Spero di rincontrarla quando un vero dibattito si sia aperto e quando quelli che parlano di queste cose sul web abbiamo letto prima i dati.

Esclusiva Il viandante bevitore.
Intervista e traduzione a cura di Roberto Erro.


posted by Mauro Erro @ 10:35,

3 Comments:

At 30 settembre 2010 12:33, Blogger Gianpaolo Paglia said...

Mah, al di la del plauso per aver interpellato direttamente uno degli attori di questa querelle, andando nel merito non mi sembra che abbia smentito una delle critiche principali, ovvero che abbia usato metodi statistici non convenzionali.
E' ovvio che ci sia dietro una battaglia con interessi economici e interessi di parte (ambientalista), ma e' chiaro che l'interesse di tutti noi e' che si faccia chiarezza con dati oggettivi (e non manipolati a piacimento) su quello che e' il futuro di un settore importante come l'agricoltura e su quello che mangiamo ogni giorno.
Per chiudere il cerchio potresti provare a contattare la Monsanto e sentire cosa ne pensano dell'articolo in questione.

 
At 30 settembre 2010 13:04, Blogger RoVino said...
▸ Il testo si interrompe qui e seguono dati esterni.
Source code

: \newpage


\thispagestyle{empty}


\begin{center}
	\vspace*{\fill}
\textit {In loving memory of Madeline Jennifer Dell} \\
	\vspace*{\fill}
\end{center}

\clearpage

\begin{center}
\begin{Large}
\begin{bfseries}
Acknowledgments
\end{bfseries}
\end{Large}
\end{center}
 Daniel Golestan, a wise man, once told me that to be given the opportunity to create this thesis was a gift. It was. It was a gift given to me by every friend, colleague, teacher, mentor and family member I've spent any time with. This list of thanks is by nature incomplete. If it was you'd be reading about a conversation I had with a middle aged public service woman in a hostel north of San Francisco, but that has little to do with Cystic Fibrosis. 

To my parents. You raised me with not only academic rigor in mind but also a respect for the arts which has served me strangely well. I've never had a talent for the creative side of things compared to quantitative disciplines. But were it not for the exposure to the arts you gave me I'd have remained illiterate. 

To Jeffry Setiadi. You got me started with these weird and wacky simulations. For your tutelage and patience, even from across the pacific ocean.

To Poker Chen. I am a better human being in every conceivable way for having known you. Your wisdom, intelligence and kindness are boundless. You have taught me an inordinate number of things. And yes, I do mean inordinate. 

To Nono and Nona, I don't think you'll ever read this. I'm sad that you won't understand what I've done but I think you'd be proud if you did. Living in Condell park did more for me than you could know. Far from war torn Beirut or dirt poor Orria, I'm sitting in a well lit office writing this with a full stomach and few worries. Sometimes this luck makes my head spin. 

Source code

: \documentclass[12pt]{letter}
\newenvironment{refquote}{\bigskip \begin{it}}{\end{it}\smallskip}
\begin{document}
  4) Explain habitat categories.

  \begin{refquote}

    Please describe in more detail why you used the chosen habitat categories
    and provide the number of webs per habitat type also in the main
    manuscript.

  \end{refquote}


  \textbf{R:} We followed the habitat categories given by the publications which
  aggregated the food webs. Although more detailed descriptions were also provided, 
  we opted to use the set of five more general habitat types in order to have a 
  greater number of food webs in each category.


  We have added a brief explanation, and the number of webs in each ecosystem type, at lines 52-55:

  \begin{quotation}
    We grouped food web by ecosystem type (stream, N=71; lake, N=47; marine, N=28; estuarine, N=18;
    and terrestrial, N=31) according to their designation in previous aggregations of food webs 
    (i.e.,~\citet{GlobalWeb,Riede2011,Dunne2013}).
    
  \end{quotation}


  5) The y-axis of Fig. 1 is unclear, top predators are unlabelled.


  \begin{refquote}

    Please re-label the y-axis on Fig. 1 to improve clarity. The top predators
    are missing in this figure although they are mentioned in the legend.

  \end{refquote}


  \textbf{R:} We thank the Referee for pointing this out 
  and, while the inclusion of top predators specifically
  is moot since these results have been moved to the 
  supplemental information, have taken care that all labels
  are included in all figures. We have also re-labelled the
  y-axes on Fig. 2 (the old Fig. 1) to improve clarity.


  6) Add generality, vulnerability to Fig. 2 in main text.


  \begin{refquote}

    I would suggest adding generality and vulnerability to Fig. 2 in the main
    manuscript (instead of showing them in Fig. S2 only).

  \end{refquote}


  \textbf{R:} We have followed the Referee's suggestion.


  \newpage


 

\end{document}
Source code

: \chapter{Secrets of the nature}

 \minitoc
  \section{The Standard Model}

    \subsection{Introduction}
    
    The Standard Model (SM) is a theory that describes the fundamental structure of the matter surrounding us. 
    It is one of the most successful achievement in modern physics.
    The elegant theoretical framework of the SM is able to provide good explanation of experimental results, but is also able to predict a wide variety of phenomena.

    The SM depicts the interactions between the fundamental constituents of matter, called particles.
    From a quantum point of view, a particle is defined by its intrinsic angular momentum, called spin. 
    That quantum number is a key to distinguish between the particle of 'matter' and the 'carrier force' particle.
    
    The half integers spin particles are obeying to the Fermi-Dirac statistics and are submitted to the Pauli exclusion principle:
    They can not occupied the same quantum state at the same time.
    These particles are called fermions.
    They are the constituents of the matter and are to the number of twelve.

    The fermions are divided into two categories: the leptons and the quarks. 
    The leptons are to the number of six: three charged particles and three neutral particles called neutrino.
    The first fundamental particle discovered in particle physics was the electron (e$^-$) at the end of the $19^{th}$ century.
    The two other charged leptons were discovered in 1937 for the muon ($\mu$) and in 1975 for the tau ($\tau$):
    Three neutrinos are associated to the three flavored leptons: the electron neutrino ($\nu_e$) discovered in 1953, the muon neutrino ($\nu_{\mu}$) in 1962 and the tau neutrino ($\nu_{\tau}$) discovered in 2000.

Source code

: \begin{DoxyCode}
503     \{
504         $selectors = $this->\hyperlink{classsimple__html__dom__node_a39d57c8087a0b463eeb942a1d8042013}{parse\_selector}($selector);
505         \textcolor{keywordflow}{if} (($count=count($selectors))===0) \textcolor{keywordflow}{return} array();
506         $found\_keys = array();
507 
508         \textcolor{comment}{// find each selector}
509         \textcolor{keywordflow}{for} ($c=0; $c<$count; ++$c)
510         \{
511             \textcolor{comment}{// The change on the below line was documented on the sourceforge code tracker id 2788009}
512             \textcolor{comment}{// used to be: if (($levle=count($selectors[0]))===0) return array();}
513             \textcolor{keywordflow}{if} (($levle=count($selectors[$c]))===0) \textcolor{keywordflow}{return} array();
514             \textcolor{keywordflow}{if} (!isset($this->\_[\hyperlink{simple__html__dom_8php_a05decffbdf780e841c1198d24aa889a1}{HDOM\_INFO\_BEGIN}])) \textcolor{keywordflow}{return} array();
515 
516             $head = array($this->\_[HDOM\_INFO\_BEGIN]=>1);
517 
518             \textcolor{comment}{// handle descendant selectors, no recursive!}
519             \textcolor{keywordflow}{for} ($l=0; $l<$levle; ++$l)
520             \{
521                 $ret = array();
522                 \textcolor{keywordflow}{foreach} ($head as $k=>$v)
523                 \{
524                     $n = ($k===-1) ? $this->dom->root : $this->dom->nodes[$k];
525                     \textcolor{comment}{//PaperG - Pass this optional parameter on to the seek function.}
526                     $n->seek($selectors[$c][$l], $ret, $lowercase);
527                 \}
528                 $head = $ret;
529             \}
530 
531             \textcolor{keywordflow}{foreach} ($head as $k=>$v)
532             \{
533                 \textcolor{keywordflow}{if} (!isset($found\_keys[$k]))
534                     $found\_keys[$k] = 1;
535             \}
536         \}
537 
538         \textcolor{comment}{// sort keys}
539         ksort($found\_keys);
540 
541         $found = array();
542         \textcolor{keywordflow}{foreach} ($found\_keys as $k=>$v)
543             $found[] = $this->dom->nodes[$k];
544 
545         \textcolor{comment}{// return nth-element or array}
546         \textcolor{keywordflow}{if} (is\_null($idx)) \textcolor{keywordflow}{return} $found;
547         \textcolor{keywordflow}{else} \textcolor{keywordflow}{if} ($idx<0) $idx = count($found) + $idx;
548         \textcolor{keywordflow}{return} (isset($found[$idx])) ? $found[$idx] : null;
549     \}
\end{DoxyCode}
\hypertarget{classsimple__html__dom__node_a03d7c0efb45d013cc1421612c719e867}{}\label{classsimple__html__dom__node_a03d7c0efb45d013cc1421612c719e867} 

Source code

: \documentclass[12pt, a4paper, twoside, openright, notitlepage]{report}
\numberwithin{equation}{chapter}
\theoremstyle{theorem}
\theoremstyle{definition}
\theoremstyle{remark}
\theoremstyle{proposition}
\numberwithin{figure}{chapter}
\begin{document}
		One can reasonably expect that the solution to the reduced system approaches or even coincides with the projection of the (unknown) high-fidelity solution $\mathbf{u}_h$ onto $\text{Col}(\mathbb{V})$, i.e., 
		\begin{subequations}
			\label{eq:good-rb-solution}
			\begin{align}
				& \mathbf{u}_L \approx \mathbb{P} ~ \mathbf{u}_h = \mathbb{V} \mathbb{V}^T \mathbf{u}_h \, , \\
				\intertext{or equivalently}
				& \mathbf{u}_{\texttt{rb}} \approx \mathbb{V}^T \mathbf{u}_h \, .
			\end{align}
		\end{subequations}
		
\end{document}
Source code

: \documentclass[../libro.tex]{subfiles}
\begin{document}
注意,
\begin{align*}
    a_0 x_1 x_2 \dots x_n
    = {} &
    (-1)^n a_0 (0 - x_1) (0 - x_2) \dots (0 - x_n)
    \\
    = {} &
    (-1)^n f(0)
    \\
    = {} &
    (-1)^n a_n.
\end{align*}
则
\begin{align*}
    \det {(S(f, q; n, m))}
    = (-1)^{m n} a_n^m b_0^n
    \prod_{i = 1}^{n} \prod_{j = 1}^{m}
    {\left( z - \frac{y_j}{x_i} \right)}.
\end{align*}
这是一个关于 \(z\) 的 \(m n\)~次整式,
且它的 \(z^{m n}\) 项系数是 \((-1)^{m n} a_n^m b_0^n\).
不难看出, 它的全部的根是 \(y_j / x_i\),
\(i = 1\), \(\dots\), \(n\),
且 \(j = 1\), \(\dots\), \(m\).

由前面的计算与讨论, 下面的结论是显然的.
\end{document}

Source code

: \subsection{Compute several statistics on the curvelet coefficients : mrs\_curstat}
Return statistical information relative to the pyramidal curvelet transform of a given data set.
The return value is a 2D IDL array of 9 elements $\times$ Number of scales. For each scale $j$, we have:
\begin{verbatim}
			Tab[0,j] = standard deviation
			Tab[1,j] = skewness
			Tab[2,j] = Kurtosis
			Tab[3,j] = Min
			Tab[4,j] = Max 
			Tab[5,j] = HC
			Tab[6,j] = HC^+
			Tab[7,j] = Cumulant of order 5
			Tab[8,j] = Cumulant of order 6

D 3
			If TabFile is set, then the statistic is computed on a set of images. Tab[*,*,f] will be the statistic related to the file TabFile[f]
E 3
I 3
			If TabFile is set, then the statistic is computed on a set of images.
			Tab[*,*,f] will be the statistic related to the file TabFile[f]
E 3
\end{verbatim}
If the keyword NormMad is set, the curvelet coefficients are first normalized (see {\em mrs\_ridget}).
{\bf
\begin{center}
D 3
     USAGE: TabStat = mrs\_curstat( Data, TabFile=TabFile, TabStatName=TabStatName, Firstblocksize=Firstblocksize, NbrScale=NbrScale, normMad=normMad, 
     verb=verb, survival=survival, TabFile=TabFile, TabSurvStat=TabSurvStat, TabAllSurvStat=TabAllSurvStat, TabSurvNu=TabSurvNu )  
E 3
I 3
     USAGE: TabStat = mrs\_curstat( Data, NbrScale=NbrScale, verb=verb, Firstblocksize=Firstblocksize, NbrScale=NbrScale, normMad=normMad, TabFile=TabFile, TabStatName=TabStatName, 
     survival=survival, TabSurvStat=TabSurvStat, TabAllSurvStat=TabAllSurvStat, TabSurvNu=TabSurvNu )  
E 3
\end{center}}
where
La chiarezza è sempre la cosa più difficile, poiché ognuno intende dar credito con tutti i mezzi alle proprie affermazioni. La Monsanto? Si può anche intervistare, ma se voleva tenere riservate le loro ricerche, cosa ci aspettiamo che dicano?
@Roberto scusa ma questo passaggio faccio fatica a capirlo:
"Perchè l’EFSA ha preso in considerazione solo i dati su 40 topi su un totale di 400 topi usati nell’esperimento, compresi 6 gruppi di controllo che mangiavano 6 differenti prodotti non nell’esperimento, compresi 6 gruppi di controllo che mangiavano 6 differenti prodotti non-OGM?"

 
At 30 settembre 2010 16:24, Anonymous Roberto Erro said...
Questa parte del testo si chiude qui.